A word-list based OCR post-correction, originally designed for historical medical text.
This is a re-implementation of Thompson et al.'s algorithm for OCR post-correction. The implementation is built on the spellchecker "pyspellchecker". "Customised" refers to that suggested corrections are only used if their frequency in the OCR:ed corpus exceeds a cut-off. As a default, a cut-off of 2 is used, (i.e., at least two occurrences are required).
The type of OCR:ed corpus that the algorithm targets is one with a high quality OCR output, but for which it might be relevant to correct some remaining errors.
User-made word lists can be used for the correction. The spellchecker only has built-in word lists for a few languages, so for most languages, user-made word lists are required.

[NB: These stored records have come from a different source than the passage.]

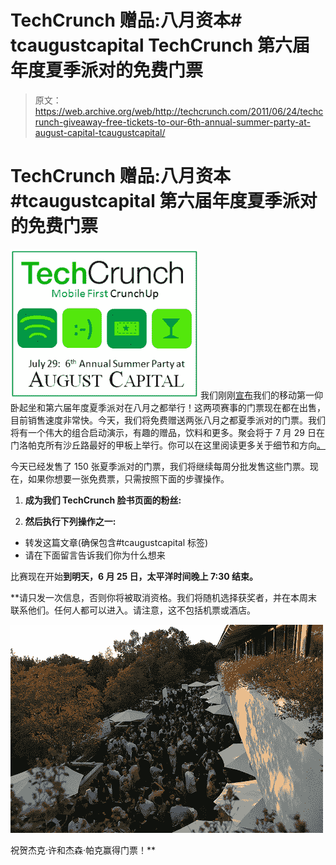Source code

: # TechCrunch 赠品:八月资本# tcaugustcapital TechCrunch 第六届年度夏季派对的免费门票

> 原文：<https://web.archive.org/web/http://techcrunch.com/2011/06/24/techcrunch-giveaway-free-tickets-to-our-6th-annual-summer-party-at-august-capital-tcaugustcapital/>

# TechCrunch 赠品:八月资本#tcaugustcapital 第六届年度夏季派对的免费门票

[![](img/4bb89ad3b05860cda46dffe3850fe373.png "mobilefirstcrunchup")](https://web.archive.org/web/20230203133652/https://techcrunch.com/wp-content/uploads/2011/06/mobilefirstcrunchup3.png) 我们刚刚[宣布](https://web.archive.org/web/20230203133652/https://techcrunch.com/2011/06/24/mobile-crunchup-summer-party/)我们的移动第一仰卧起坐和第六届年度夏季派对在八月之都举行！这两项赛事的门票现在都在出售，目前销售速度非常快。今天，我们将免费赠送两张八月之都夏季派对的门票。我们将有一个伟大的组合启动演示，有趣的赠品，饮料和更多。聚会将于 7 月 29 日在门洛帕克所有沙丘路最好的甲板上举行。你可以在这里阅读更多关于细节和方向[。](https://web.archive.org/web/20230203133652/https://techcrunch.com/the-mobile-first-crunchup-and-6th-annual-summer-party-at-august-capital-july-29th-2011/)

今天已经发售了 150 张夏季派对的门票，我们将继续每周分批发售这些门票。现在，如果你想要一张免费票，只需按照下面的步骤操作。

1) **成为我们 TechCrunch 脸书页面的粉丝:**

2) **然后执行下列操作之一:**

*   转发这篇文章(确保包含#tcaugustcapital 标签)
*   请在下面留言告诉我们你为什么想来

比赛现在开始**到明天，6 月 25 日，太平洋时间晚上 7:30 结束。**

 **请只发一次信息，否则你将被取消资格。我们将随机选择获奖者，并在本周末联系他们。任何人都可以进入。请注意，这不包括机票或酒店。

[![](img/610eb317908e3691a5b9b11de90fab9e.png "augustcapital")](https://web.archive.org/web/20230203133652/https://techcrunch.com/wp-content/uploads/2011/06/augustcapital1.jpeg)

祝贺杰克·许和杰森·帕克赢得门票！**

Note that the files are currently expected to consist of one main folder, with subfolders, which contain ".txt-files", i.e. as nonsense-texts
There are some additions to the original algorithm:
a) A word is not replaced if the frequency of the original word in the corpus is higher than the frequency for the spellchecker's suggestion for replacement
b) A compound-splitting of words is also added to the spell checker. What compound splitter to use is configurable, either you can write your own, or use an existing. It is thereby possible to adapt the compound splitting to the language of the text and to choose whether to use a compound splitter that is more a less generous with flagging words as correct.
c) The algorithm also attempts to locate words that are written with white space between characters and change these to words in which the charachters are not separated by white space.

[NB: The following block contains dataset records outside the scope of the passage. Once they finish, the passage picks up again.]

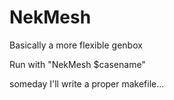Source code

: # NekMesh

Basically a more flexible genbox

Run with "NekMesh $casename"

someday I'll write a proper makefile...

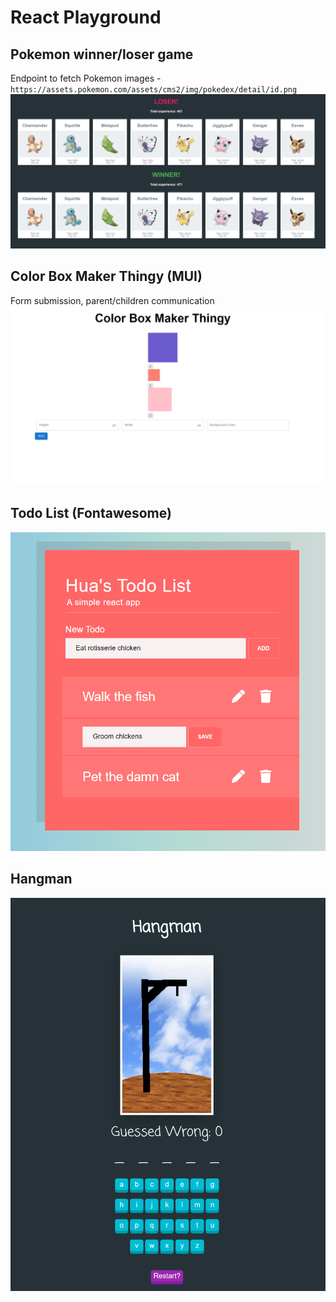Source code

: # React Playground
## Pokemon winner/loser game
Endpoint to fetch Pokemon images - `https://assets.pokemon.com/assets/cms2/img/pokedex/detail/id.png`
![pokemon.png](public%2Fpreviews%2Fpokemon.png)
## Color Box Maker Thingy (MUI)
Form submission, parent/children communication 
![color-box.png](public%2Fpreviews%2Fcolor-box.png)
## Todo List (Fontawesome)
![todo-list.png](public%2Fpreviews%2Ftodo-list.png)
## Hangman
![hangman.png](public%2Fpreviews%2Fhangman.png)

d) Error statics are also calculated and plotted
pip install pyspellchecker
conda install -c anaconda nltk
conda install -c conda-forge matplotlib
(Read more about the spell checker: https://pyspellchecker.readthedocs.io)
This work is part of the research project Acting out Disease: How Patient Organizations Shaped Modern Medicine (ActDisease). More information about the project can be found here: https://www.actdisease.org/
Thompson, P., McNaught, J. and Ananiadou, S. (2015) ‘Customised OCR correction for historical medical text’, in 2015 Digital Heritage. 2015 Digital Heritage, Granada, Spain: IEEE, pp. 35–42. Available at: https://doi.org/10.1109/DigitalHeritage.2015.7413829.
-
Gather relevant word lists, e.g. from corpora, lexicons and terminologies. One word per row, as in the file example_word_lists/some_swedish_words.txt
-
Note the word lists in a file, one list per row, as in demo-word-lists.txt
-
Choose spell checker configuration, eg what compound splitter to use, the maximum edit distance, min occurrences in the OCR:ed corpus
-
Run on the corpus, with the chosen configuration. A number of output files will be created. In the created folder with the suffix '_statistics', there is a file starting with 'not_found'
-
Manually go through the outputfile 'not_found', and add frequent unknown words to the word-lists with known words. Some of the words will likely be OCR-missinterpretations of common words not in the word lists. (The unknown words are ordered in frequency.)
-
Run the correction functionality once more. This time go through the file 'replacements_made' and make sure that the replacements are correct. For incorrect replacements, you can either add the word on the list of words not to replace (as an argument when running the spellchecker), or add the word to the word-lists. Depending on if it’s more important for you to replace potential incorrect words or make sure not to replace unknown words that are in fact correct, you can choose to manually verify all, or only a subset of the replacements made.